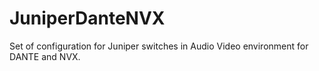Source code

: # JuniperDanteNVX
Set of configuration for Juniper switches in Audio Video environment for DANTE and NVX.
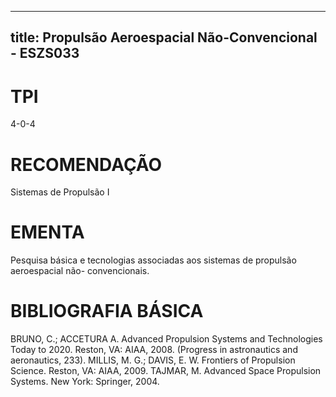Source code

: 
---
title: Propulsão Aeroespacial Não-Convencional - ESZS033 
---

# TPI

4-0-4

# RECOMENDAÇÃO

Sistemas de Propulsão I

# EMENTA

Pesquisa básica e tecnologias associadas aos sistemas de propulsão aeroespacial não- convencionais.

# BIBLIOGRAFIA BÁSICA

BRUNO, C.; ACCETURA A. Advanced Propulsion Systems and Technologies Today to 2020. Reston, VA: AIAA, 2008. (Progress in astronautics and aeronautics, 233).
MILLIS, M. G.; DAVIS, E. W. Frontiers of Propulsion Science. Reston, VA: AIAA, 2009.
TAJMAR, M. Advanced Space Propulsion Systems. New York: Springer, 2004.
========
■ Problem to work on ■
Each record above should come back exactly the same, only without its pictures.

■ Exercise result ■
Source code

: # JuniperDanteNVX
Set of configuration for Juniper switches in Audio Video environment for DANTE and NVX.
Source code

: 
---
title: Propulsão Aeroespacial Não-Convencional - ESZS033 
---

# TPI

4-0-4

# RECOMENDAÇÃO

Sistemas de Propulsão I

# EMENTA

Pesquisa básica e tecnologias associadas aos sistemas de propulsão aeroespacial não- convencionais.

# BIBLIOGRAFIA BÁSICA

BRUNO, C.; ACCETURA A. Advanced Propulsion Systems and Technologies Today to 2020. Reston, VA: AIAA, 2008. (Progress in astronautics and aeronautics, 233).
MILLIS, M. G.; DAVIS, E. W. Frontiers of Propulsion Science. Reston, VA: AIAA, 2009.
TAJMAR, M. Advanced Space Propulsion Systems. New York: Springer, 2004.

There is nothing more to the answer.